DATASET ENTRIES >>
——————

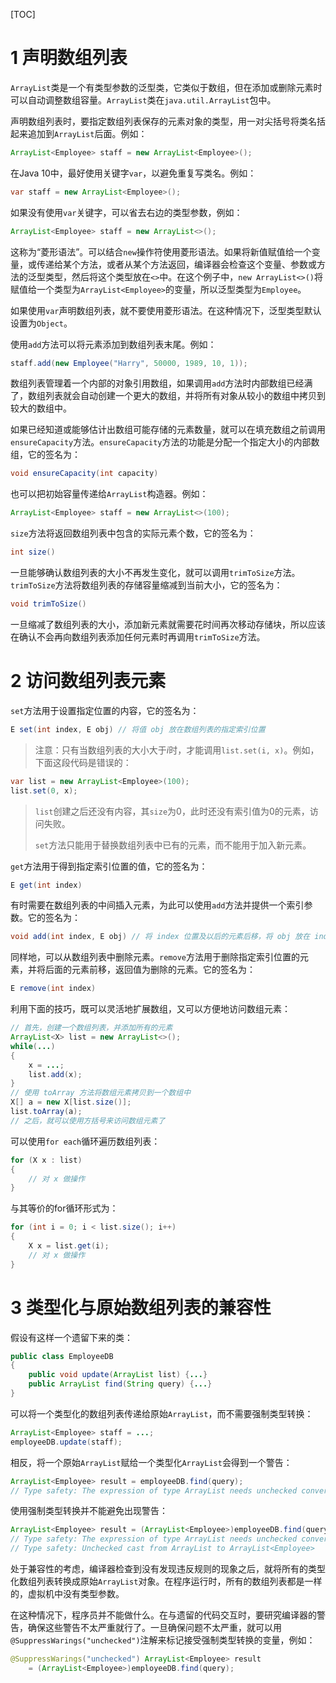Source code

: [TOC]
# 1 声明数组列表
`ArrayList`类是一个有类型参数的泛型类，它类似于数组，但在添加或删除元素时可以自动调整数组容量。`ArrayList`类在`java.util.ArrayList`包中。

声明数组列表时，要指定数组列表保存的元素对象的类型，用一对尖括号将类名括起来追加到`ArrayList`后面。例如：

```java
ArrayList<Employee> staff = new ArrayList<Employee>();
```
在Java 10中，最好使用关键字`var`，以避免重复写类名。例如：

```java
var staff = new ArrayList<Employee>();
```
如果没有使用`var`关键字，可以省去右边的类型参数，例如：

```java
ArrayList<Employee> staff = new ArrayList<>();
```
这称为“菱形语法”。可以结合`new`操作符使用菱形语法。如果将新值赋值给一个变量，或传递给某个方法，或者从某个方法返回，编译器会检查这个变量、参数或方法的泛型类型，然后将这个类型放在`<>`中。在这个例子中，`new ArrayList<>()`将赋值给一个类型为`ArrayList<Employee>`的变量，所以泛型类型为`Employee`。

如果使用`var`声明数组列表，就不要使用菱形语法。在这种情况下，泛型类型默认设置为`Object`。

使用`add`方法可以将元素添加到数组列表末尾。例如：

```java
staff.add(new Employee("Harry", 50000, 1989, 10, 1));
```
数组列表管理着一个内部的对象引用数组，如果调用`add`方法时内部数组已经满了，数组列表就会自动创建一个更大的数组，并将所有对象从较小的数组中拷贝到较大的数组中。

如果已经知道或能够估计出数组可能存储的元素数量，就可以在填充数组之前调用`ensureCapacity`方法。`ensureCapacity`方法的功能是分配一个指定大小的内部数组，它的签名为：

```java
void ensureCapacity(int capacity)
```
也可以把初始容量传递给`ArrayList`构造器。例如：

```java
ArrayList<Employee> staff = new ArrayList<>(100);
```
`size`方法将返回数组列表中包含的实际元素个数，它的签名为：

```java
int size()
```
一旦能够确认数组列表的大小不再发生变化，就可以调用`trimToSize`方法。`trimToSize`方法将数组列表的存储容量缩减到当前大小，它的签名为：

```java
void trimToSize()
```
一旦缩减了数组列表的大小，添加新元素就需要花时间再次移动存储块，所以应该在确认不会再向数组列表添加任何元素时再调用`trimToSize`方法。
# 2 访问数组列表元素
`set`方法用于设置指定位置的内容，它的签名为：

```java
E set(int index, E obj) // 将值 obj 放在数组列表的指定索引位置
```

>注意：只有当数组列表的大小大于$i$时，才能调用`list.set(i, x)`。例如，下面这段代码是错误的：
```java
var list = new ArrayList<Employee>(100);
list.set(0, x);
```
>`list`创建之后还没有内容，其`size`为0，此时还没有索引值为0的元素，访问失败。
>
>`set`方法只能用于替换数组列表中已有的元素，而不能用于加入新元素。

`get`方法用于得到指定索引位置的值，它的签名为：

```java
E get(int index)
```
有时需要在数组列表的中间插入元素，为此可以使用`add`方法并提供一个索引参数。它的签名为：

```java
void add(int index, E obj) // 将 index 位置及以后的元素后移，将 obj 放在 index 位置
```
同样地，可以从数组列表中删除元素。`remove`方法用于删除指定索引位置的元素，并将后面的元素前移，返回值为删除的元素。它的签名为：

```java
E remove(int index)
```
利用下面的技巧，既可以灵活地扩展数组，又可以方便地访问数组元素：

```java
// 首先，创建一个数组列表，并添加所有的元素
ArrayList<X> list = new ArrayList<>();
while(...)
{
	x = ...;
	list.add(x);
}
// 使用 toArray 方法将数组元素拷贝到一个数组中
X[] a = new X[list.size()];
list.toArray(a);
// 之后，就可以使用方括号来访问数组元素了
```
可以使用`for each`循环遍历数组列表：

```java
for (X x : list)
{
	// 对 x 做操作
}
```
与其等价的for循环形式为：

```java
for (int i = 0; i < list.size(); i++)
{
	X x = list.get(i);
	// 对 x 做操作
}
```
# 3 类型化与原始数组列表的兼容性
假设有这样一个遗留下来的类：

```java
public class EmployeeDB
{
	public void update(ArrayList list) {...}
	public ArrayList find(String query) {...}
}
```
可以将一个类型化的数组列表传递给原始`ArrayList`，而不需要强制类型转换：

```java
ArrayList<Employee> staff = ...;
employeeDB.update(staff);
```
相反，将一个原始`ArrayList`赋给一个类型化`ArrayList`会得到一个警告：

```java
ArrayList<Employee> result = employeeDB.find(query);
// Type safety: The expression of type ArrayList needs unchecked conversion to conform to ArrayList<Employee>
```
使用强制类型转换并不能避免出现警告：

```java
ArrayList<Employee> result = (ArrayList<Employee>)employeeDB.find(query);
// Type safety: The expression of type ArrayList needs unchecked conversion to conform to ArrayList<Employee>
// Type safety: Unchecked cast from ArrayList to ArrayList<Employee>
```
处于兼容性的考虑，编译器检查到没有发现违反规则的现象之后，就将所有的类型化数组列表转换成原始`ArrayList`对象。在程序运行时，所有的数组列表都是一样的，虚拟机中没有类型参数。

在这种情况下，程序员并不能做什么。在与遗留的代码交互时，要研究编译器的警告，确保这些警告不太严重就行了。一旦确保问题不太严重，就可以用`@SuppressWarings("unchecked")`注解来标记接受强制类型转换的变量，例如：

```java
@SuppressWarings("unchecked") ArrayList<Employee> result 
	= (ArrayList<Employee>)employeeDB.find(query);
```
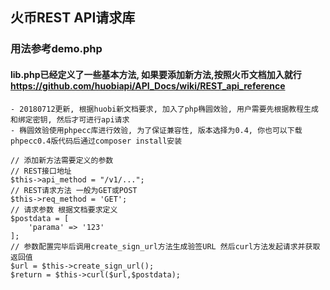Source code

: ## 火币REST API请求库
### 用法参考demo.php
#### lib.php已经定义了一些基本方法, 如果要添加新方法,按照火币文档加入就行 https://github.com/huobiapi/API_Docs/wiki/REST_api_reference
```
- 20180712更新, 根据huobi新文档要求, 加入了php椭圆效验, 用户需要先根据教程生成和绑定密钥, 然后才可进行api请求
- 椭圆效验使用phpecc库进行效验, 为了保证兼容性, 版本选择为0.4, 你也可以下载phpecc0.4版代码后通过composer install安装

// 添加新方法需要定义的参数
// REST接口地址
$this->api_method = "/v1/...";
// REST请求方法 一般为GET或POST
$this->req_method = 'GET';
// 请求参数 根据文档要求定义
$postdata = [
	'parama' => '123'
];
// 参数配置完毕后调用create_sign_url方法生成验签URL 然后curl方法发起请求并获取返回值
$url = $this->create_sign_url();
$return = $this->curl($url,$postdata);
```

——————

WHAT YOU NEED TO DO >>
Return each record as written, minus its images.

REPLY >>
Source code

: [TOC]
# 1 声明数组列表
`ArrayList`类是一个有类型参数的泛型类，它类似于数组，但在添加或删除元素时可以自动调整数组容量。`ArrayList`类在`java.util.ArrayList`包中。

声明数组列表时，要指定数组列表保存的元素对象的类型，用一对尖括号将类名括起来追加到`ArrayList`后面。例如：

```java
ArrayList<Employee> staff = new ArrayList<Employee>();
```
在Java 10中，最好使用关键字`var`，以避免重复写类名。例如：

```java
var staff = new ArrayList<Employee>();
```
如果没有使用`var`关键字，可以省去右边的类型参数，例如：

```java
ArrayList<Employee> staff = new ArrayList<>();
```
这称为“菱形语法”。可以结合`new`操作符使用菱形语法。如果将新值赋值给一个变量，或传递给某个方法，或者从某个方法返回，编译器会检查这个变量、参数或方法的泛型类型，然后将这个类型放在`<>`中。在这个例子中，`new ArrayList<>()`将赋值给一个类型为`ArrayList<Employee>`的变量，所以泛型类型为`Employee`。

如果使用`var`声明数组列表，就不要使用菱形语法。在这种情况下，泛型类型默认设置为`Object`。

使用`add`方法可以将元素添加到数组列表末尾。例如：

```java
staff.add(new Employee("Harry", 50000, 1989, 10, 1));
```
数组列表管理着一个内部的对象引用数组，如果调用`add`方法时内部数组已经满了，数组列表就会自动创建一个更大的数组，并将所有对象从较小的数组中拷贝到较大的数组中。

如果已经知道或能够估计出数组可能存储的元素数量，就可以在填充数组之前调用`ensureCapacity`方法。`ensureCapacity`方法的功能是分配一个指定大小的内部数组，它的签名为：

```java
void ensureCapacity(int capacity)
```
也可以把初始容量传递给`ArrayList`构造器。例如：

```java
ArrayList<Employee> staff = new ArrayList<>(100);
```
`size`方法将返回数组列表中包含的实际元素个数，它的签名为：

```java
int size()
```
一旦能够确认数组列表的大小不再发生变化，就可以调用`trimToSize`方法。`trimToSize`方法将数组列表的存储容量缩减到当前大小，它的签名为：

```java
void trimToSize()
```
一旦缩减了数组列表的大小，添加新元素就需要花时间再次移动存储块，所以应该在确认不会再向数组列表添加任何元素时再调用`trimToSize`方法。
# 2 访问数组列表元素
`set`方法用于设置指定位置的内容，它的签名为：

```java
E set(int index, E obj) // 将值 obj 放在数组列表的指定索引位置
```

>注意：只有当数组列表的大小大于$i$时，才能调用`list.set(i, x)`。例如，下面这段代码是错误的：
```java
var list = new ArrayList<Employee>(100);
list.set(0, x);
```
>`list`创建之后还没有内容，其`size`为0，此时还没有索引值为0的元素，访问失败。
>
>`set`方法只能用于替换数组列表中已有的元素，而不能用于加入新元素。

`get`方法用于得到指定索引位置的值，它的签名为：

```java
E get(int index)
```
有时需要在数组列表的中间插入元素，为此可以使用`add`方法并提供一个索引参数。它的签名为：

```java
void add(int index, E obj) // 将 index 位置及以后的元素后移，将 obj 放在 index 位置
```
同样地，可以从数组列表中删除元素。`remove`方法用于删除指定索引位置的元素，并将后面的元素前移，返回值为删除的元素。它的签名为：

```java
E remove(int index)
```
利用下面的技巧，既可以灵活地扩展数组，又可以方便地访问数组元素：

```java
// 首先，创建一个数组列表，并添加所有的元素
ArrayList<X> list = new ArrayList<>();
while(...)
{
	x = ...;
	list.add(x);
}
// 使用 toArray 方法将数组元素拷贝到一个数组中
X[] a = new X[list.size()];
list.toArray(a);
// 之后，就可以使用方括号来访问数组元素了
```
可以使用`for each`循环遍历数组列表：

```java
for (X x : list)
{
	// 对 x 做操作
}
```
与其等价的for循环形式为：

```java
for (int i = 0; i < list.size(); i++)
{
	X x = list.get(i);
	// 对 x 做操作
}
```
# 3 类型化与原始数组列表的兼容性
假设有这样一个遗留下来的类：

```java
public class EmployeeDB
{
	public void update(ArrayList list) {...}
	public ArrayList find(String query) {...}
}
```
可以将一个类型化的数组列表传递给原始`ArrayList`，而不需要强制类型转换：

```java
ArrayList<Employee> staff = ...;
employeeDB.update(staff);
```
相反，将一个原始`ArrayList`赋给一个类型化`ArrayList`会得到一个警告：

```java
ArrayList<Employee> result = employeeDB.find(query);
// Type safety: The expression of type ArrayList needs unchecked conversion to conform to ArrayList<Employee>
```
使用强制类型转换并不能避免出现警告：

```java
ArrayList<Employee> result = (ArrayList<Employee>)employeeDB.find(query);
// Type safety: The expression of type ArrayList needs unchecked conversion to conform to ArrayList<Employee>
// Type safety: Unchecked cast from ArrayList to ArrayList<Employee>
```
处于兼容性的考虑，编译器检查到没有发现违反规则的现象之后，就将所有的类型化数组列表转换成原始`ArrayList`对象。在程序运行时，所有的数组列表都是一样的，虚拟机中没有类型参数。

在这种情况下，程序员并不能做什么。在与遗留的代码交互时，要研究编译器的警告，确保这些警告不太严重就行了。一旦确保问题不太严重，就可以用`@SuppressWarings("unchecked")`注解来标记接受强制类型转换的变量，例如：

```java
@SuppressWarings("unchecked") ArrayList<Employee> result 
	= (ArrayList<Employee>)employeeDB.find(query);
```
Source code

: ## 火币REST API请求库
### 用法参考demo.php
#### lib.php已经定义了一些基本方法, 如果要添加新方法,按照火币文档加入就行 https://github.com/huobiapi/API_Docs/wiki/REST_api_reference
```
- 20180712更新, 根据huobi新文档要求, 加入了php椭圆效验, 用户需要先根据教程生成和绑定密钥, 然后才可进行api请求
- 椭圆效验使用phpecc库进行效验, 为了保证兼容性, 版本选择为0.4, 你也可以下载phpecc0.4版代码后通过composer install安装

// 添加新方法需要定义的参数
// REST接口地址
$this->api_method = "/v1/...";
// REST请求方法 一般为GET或POST
$this->req_method = 'GET';
// 请求参数 根据文档要求定义
$postdata = [
	'parama' => '123'
];
// 参数配置完毕后调用create_sign_url方法生成验签URL 然后curl方法发起请求并获取返回值
$url = $this->create_sign_url();
$return = $this->curl($url,$postdata);
```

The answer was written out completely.